Ganesha is the Hindu God commonly known as the remover of obstacles. He is also the Lord of success and destroyer of evils. Ganesh Utsav is Lord Ganesha’s birthday which is celebrated in the Hindu month of Bhado every year – usually between the months of August and September (depending on the moon). As one pundit told REC, “Ganesh Utsav is now celebrated for those who yearn for success in all their undertakings. It is a very powerful and auspicious period in the Hindu calendar.”
So how is Ganesh Utsav celebrated? Approximately two weeks before the period (of Ganesh Utsav), dirt is removed from the river and then used to make a murti of the Lord Ganesh. Individuals involved in making the murti must maintain a fast for about 21 days before the dirt is dug and must continue to fast for the rest of the period.
The murti is made and painted pink in colour. It is covered until it is ready to make its journey from where it was made to a temple. The murti is brought out on the chowth or the fourth day of the new moon and (on that day) the Ganesh Utsav begins. Usually, a large procession follows the Ganesh murti to the temple. Ganesh bhajans are played and the vehicle carrying the murti is beautifully decorated. The murti is then placed in a temple where puja (Hindu prayer ceremony) is done three times a day and scriptural readings are done every night. Devotees are invited to make offerings on a daily basis during this period of time. At the end of the period, on the final day of Ganesh Utsav – this is the day before Pitri Patch (a time which is given to honour our ancestors) begins – the murti is taken to the river, again followed by a jubilant procession, where it is re-immersed (at the same place from where it came).
In recent times, many have expressed concern over the materials used to make the murti and the impact on the environment.
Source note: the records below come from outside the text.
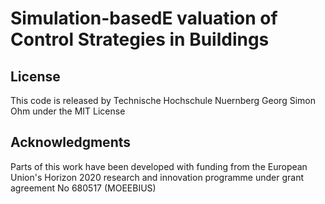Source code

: # Simulation-basedE valuation of Control Strategies in Buildings


## License

This code is released by Technische Hochschule Nuernberg Georg Simon Ohm under the MIT License


## Acknowledgments

Parts of this work have been developed with funding from the European Union's Horizon 2020 
research and innovation programme under grant agreement No 680517 (MOEEBIUS)
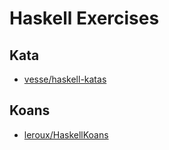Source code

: # Haskell Exercises
## Kata
- [vesse/haskell-katas](https://github.com/vesse/haskell-katas)

## Koans
- [leroux/HaskellKoans](https://github.com/leroux/HaskellKoans)
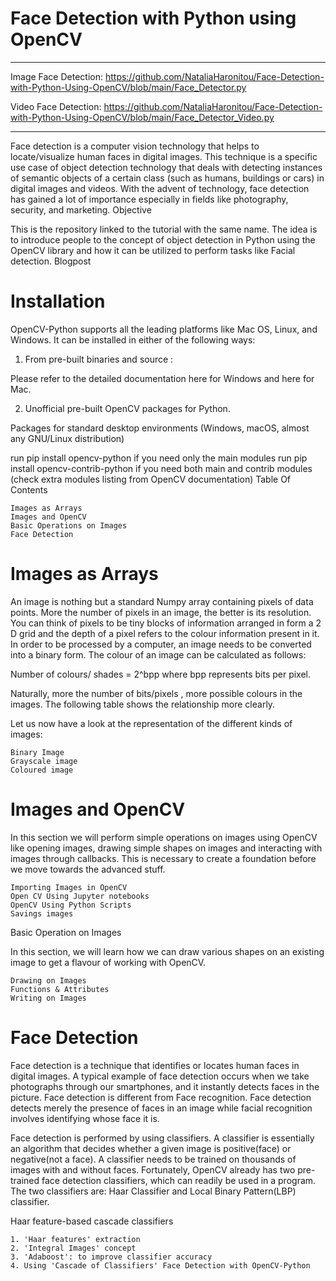 # Face Detection with Python using OpenCV

______________________________________________________________________________________________________________________________________
 Image Face Detection:
           https://github.com/NataliaHaronitou/Face-Detection-with-Python-Using-OpenCV/blob/main/Face_Detector.py
 
 Video Face Detection:
           https://github.com/NataliaHaronitou/Face-Detection-with-Python-Using-OpenCV/blob/main/Face_Detector_Video.py
 
 _____________________________________________________________________________________________________________________________________


Face detection is a computer vision technology that helps to locate/visualize human faces in digital images. This technique is a specific use case of object detection technology that deals with detecting instances of semantic objects of a certain class (such as humans, buildings or cars) in digital images and videos. With the advent of technology, face detection has gained a lot of importance especially in fields like photography, security, and marketing.
Objective

This is the repository linked to the tutorial with the same name. The idea is to introduce people to the concept of object detection in Python using the OpenCV library and how it can be utilized to perform tasks like Facial detection.
Blogpost


# Installation

OpenCV-Python supports all the leading platforms like Mac OS, Linux, and Windows. It can be installed in either of the following ways:

1. From pre-built binaries and source :

Please refer to the detailed documentation here for Windows and here for Mac.

2. Unofficial pre-built OpenCV packages for Python.

Packages for standard desktop environments (Windows, macOS, almost any GNU/Linux distribution)

run pip install opencv-python if you need only the main modules run pip install opencv-contrib-python if you need both main and contrib modules (check extra modules listing from OpenCV documentation)
Table Of Contents

    Images as Arrays
    Images and OpenCV
    Basic Operations on Images
    Face Detection

# Images as Arrays

An image is nothing but a standard Numpy array containing pixels of data points. More the number of pixels in an image, the better is its resolution. You can think of pixels to be tiny blocks of information arranged in form a 2 D grid and the depth of a pixel refers to the colour information present in it. In order to be processed by a computer, an image needs to be converted into a binary form. The colour of an image can be calculated as follows:

  Number of colours/ shades = 2^bpp where bpp represents bits per pixel.

Naturally, more the number of bits/pixels , more possible colours in the images. The following table shows the relationship more clearly.

Let us now have a look at the representation of the different kinds of images:

    Binary Image
    Grayscale image
    Coloured image

# Images and OpenCV

In this section we will perform simple operations on images using OpenCV like opening images, drawing simple shapes on images and interacting with images through callbacks. This is necessary to create a foundation before we move towards the advanced stuff.

    Importing Images in OpenCV
    Open CV Using Jupyter notebooks
    OpenCV Using Python Scripts
    Savings images

Basic Operation on Images

In this section, we will learn how we can draw various shapes on an existing image to get a flavour of working with OpenCV.

    Drawing on Images
    Functions & Attributes
    Writing on Images

# Face Detection

Face detection is a technique that identifies or locates human faces in digital images. A typical example of face detection occurs when we take photographs through our smartphones, and it instantly detects faces in the picture. Face detection is different from Face recognition. Face detection detects merely the presence of faces in an image while facial recognition involves identifying whose face it is.

Face detection is performed by using classifiers. A classifier is essentially an algorithm that decides whether a given image is positive(face) or negative(not a face). A classifier needs to be trained on thousands of images with and without faces. Fortunately, OpenCV already has two pre-trained face detection classifiers, which can readily be used in a program. The two classifiers are: Haar Classifier and Local Binary Pattern(LBP) classifier.

Haar feature-based cascade classifiers

    1. 'Haar features' extraction
    2. 'Integral Images' concept
    3. 'Adaboost': to improve classifier accuracy
    4. Using 'Cascade of Classifiers' Face Detection with OpenCV-Python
After interviewing several pundits and murti-makers, REC was assured that the materials are environmentally friendly.
So what does the festival symbolise? According to the pundit, “one aspect of what this festival is meant to symbolise the removal of the ego. The pundit related a story taken from Hindu scriptures. “Ganesh is also known as Ganapati – gana are the followers of Lord Shiva who is Pati (the lord of all ganas). Due to a battle between Lord Shiva and Ganesh, his head was removed and was replaced with an elephant’s head. “The removal of the head” explained the pundit, “symbolises the removal of the ego and the ganas really represent the senses. The senses have the ability to rule an individual and to become ganapati one has to conquer the senses. In order to do that you have to conquer the ego” he said. “Lord Shiva removed Ganesh’s head and replaced it with an elephant’s head. When you remove the ego, you are now ready to conquer the senses. Ganesh was only able to become Ganapati when he was able to conquer the senses earning him the right to sit on the lap of Shiva.”
Happy Ganesh Utsav to the Hindu community.